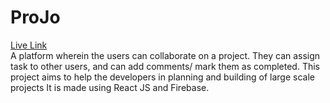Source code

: # ProJo
 
 [Live Link](https://projo-71b74.web.app/)
 <br>
 A platform wherein the users can collaborate on a project. They can assign task to other users, and can add comments/ mark them as completed.
 This project aims to help the developers in planning and building of large scale projects
 It is made using React JS and Firebase.
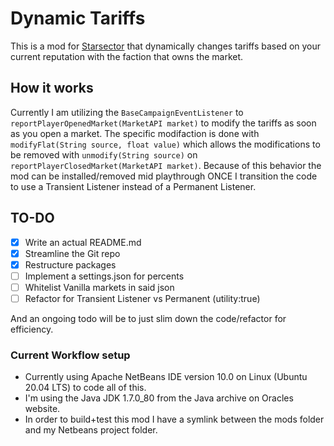 # Dynamic Tariffs
This is a mod for [Starsector](https://fractalsoftworks.com/) that dynamically changes tariffs based on your current reputation with the faction that owns the market.

## How it works
Currently I am utilizing the `BaseCampaignEventListener` to `reportPlayerOpenedMarket(MarketAPI market)` to modify the tariffs as soon as you open a market.
The specific modifaction is done with `modifyFlat(String source, float value)` which allows the modifications to be removed with `unmodify(String source)` on `reportPlayerClosedMarket(MarketAPI market)`.
Because of this behavior the mod can be installed/removed mid playthrough ONCE I transition the code to use a Transient Listener instead of a Permanent Listener.

## TO-DO
- [X] Write an actual README.md
- [X] Streamline the Git repo
- [X] Restructure packages
- [ ] Implement a settings.json for percents
- [ ] Whitelist Vanilla markets in said json
- [ ] Refactor for Transient Listener vs Permanent (utility:true)

And an ongoing todo will be to just slim down the code/refactor for efficiency.

### Current Workflow setup
* Currently using Apache NetBeans IDE version 10.0 on Linux (Ubuntu 20.04 LTS) to code all of this.
* I'm using the Java JDK 1.7.0_80 from the Java archive on Oracles website.
* In order to build+test this mod I have a symlink between the mods folder and my Netbeans project folder.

-*-*-

* How to complete this task: Go through the listing above, and whenever a line holds the word "MarketAPI", copy it.

* Answer section:
Currently I am utilizing the `BaseCampaignEventListener` to `reportPlayerOpenedMarket(MarketAPI market)` to modify the tariffs as soon as you open a market.
The specific modifaction is done with `modifyFlat(String source, float value)` which allows the modifications to be removed with `unmodify(String source)` on `reportPlayerClosedMarket(MarketAPI market)`.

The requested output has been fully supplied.